15.11.2023 Wüste Merzouga
- Admin
- 26. Nov. 2023
- 2 Min. Lesezeit
Wir brechen heute schon 1 Std vor Sonnenaufgang auf, um eine Stelle für den Sonnenaufgang zu finden, an der möglichst wenig Quatspuren das Bild stören. Und wir waren erfolgreich und genießen einen tollen Sonnenaufgang in der Wüste.

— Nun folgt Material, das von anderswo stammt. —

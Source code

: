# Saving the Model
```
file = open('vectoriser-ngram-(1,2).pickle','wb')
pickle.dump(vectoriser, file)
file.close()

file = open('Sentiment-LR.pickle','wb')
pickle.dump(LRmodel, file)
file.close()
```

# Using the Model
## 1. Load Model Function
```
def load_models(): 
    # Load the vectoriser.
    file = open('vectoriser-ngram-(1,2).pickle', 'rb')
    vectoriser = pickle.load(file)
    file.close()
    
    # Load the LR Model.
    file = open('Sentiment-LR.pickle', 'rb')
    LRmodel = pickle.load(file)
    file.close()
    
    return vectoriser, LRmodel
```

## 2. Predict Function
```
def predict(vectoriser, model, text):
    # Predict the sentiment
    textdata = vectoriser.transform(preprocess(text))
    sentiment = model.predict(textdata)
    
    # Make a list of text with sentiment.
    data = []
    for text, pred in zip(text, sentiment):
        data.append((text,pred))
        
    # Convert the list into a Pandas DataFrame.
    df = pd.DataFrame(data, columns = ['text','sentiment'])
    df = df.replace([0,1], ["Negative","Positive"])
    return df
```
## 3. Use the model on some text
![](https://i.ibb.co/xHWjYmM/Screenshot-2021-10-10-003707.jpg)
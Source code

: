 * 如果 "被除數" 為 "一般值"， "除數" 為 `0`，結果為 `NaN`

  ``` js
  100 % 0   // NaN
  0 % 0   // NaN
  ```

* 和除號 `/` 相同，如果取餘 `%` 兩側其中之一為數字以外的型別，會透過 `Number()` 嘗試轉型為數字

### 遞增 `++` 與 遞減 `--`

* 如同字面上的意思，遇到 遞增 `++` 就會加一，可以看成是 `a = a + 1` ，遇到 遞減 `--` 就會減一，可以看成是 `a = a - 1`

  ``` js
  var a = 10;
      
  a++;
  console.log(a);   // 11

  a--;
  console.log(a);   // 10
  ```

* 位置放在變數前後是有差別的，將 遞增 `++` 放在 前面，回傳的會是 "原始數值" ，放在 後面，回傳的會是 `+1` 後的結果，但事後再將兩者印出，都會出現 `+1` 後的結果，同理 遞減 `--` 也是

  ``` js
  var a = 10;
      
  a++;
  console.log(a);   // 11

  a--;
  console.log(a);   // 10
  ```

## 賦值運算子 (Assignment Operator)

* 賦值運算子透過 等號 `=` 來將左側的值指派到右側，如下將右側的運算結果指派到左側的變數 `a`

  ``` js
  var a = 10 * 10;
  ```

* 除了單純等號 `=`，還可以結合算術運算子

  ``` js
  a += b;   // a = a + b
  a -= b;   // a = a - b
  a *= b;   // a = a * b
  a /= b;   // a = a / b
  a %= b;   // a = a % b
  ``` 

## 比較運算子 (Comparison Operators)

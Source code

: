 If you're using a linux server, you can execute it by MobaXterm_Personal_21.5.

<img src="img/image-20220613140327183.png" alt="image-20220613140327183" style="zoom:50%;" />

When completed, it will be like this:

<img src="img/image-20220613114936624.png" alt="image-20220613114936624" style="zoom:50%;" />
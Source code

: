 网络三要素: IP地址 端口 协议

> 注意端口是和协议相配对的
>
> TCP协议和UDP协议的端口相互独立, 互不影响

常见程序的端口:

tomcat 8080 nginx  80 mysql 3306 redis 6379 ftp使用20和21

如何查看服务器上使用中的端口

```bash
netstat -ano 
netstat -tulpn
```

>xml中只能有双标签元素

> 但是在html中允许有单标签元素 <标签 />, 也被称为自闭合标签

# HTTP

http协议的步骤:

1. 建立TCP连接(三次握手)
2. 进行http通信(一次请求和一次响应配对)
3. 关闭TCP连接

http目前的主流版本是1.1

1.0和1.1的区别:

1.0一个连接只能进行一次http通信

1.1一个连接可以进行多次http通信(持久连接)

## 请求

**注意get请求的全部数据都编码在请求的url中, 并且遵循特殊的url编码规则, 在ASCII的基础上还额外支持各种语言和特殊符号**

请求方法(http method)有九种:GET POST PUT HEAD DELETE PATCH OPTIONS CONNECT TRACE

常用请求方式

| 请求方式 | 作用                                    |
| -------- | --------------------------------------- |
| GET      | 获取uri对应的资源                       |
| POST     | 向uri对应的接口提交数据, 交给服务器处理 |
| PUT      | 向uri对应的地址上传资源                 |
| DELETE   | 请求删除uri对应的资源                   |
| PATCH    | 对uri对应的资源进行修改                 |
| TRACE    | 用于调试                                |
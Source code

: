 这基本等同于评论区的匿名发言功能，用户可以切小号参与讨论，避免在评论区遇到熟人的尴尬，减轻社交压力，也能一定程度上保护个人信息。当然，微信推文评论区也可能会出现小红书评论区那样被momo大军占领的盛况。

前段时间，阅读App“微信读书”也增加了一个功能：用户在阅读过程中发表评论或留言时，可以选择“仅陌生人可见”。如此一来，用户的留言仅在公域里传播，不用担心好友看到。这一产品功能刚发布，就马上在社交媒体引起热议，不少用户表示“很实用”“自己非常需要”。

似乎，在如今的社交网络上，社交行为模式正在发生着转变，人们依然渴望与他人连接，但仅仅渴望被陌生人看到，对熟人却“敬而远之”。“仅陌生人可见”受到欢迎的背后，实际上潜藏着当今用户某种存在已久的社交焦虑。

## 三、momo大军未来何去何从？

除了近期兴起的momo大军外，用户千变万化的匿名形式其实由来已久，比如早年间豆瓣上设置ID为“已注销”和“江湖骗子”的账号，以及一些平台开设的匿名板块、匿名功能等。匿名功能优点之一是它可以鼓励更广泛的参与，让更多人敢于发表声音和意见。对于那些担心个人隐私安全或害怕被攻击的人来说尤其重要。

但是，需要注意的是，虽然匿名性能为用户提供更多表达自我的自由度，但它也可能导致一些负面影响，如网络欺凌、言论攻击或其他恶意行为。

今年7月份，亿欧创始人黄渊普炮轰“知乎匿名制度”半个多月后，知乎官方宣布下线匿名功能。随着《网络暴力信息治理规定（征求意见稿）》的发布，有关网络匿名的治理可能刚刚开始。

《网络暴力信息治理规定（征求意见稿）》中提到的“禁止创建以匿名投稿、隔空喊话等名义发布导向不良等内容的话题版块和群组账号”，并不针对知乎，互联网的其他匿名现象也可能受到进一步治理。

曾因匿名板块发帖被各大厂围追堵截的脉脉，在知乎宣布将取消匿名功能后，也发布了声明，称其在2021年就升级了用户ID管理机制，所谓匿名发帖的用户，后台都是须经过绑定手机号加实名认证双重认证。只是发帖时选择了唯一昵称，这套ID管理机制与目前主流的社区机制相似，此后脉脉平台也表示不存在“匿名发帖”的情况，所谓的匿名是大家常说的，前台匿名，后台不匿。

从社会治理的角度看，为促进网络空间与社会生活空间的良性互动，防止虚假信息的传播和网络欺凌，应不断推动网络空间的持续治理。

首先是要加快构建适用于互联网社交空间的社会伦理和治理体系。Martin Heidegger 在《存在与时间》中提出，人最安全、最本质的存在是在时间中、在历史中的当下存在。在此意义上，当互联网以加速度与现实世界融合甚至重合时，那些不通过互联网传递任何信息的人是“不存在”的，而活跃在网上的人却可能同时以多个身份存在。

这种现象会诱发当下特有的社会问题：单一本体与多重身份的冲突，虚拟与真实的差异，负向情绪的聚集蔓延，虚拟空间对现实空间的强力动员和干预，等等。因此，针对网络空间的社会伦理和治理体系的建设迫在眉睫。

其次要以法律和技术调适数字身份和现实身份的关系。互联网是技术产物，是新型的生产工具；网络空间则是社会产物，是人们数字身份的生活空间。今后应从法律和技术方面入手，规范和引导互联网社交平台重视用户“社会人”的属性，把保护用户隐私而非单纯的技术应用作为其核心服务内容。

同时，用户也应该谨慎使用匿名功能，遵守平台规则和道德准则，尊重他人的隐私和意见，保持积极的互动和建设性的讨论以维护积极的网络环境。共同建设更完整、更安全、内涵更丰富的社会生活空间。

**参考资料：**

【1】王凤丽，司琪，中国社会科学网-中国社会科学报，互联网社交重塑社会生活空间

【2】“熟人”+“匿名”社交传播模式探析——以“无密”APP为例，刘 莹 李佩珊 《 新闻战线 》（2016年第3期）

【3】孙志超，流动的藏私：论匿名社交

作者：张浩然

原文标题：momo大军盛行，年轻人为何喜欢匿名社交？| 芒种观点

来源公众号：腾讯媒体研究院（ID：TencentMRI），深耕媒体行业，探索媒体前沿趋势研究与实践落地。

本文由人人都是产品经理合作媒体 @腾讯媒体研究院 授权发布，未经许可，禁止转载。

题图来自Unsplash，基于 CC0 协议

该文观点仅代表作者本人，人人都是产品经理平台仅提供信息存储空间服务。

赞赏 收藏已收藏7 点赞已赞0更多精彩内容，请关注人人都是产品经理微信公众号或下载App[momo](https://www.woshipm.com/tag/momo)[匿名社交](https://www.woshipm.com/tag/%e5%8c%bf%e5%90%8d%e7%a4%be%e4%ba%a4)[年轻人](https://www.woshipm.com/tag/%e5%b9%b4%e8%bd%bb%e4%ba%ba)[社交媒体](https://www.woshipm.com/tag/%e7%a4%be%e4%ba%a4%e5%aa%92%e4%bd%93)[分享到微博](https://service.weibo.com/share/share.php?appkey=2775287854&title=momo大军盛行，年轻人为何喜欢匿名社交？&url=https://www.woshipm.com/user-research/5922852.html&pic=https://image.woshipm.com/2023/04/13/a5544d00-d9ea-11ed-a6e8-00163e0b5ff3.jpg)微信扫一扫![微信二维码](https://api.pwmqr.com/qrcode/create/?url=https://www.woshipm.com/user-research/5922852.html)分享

Danach geht es zurück zum Camp und zum Frühstück. Nach dem Frühstück setzen wir uns zusammen zum Bildbearbeiten. Langsam sorgt die Sonne auch für Wärme, nachts ist es doch ziemlich frisch, und ich genieße eine Dusche - mein Stativ darf auch duschen, um den Sand abzuspülen.
Nach dem Lunch bleibt noch ein bißchen Zeit zum Relaxen, bevor wir am Nachmittag wieder in die Wüste aufbrechen (mit viel Wasser im Gepäck, denn nun ist es ordentlich warm). Diesmal werden wir von Bra Him und seinen 8 Kamelen begleitet. Auch diesmal finden wir wieder Stellen, an denen die Wüste nicht zu sehr von Motorrad oder Quatspuren gezeichnet ist, und als das Licht langsam golden wird, wird Bra Him zu unserem Fotomodell. Er setzt perfekt mit seinen Kamelen unsere Anweisungen um.










Nach Sonnenuntergang machen wir uns auf den Weg zurück zum Camp. Unterwegs finden wir eine tolle Stelle für die Milchstraßenfotografie. Michaela, Antje und ich entscheiden dazubleiben und zu warten bis es dunkel genug ist, die anderen ziehen weiter zum Camp und wollen wieder kommen (was sich aber zeitlich dann nicht ausgeht).
Daß wir allein in der Dunkelheit in der Wüste bleiben, macht die Leute im Camp nervös - aber mit Google Maps und dem guten Orientierungssinn meiner Mitstreiterinnen war der Rückweg kein Problem.
Die Zeit in der Dunkelheit mit dem tollen Sternenhimmel über uns war das eindrücklichste Erlebnis dieser Reise. Wir treffen die anderen wieder in der Nähe des Camps, sie hatten sich die schlafenden Kamele als Vordergrund für ihre Milchstraßenbilder ausgesucht.


Nach dem anschließenden Abendessen gehe ich ins Bett - zuvor packe ich wieder meine Sachen, da es morgen schon wieder zurück geht.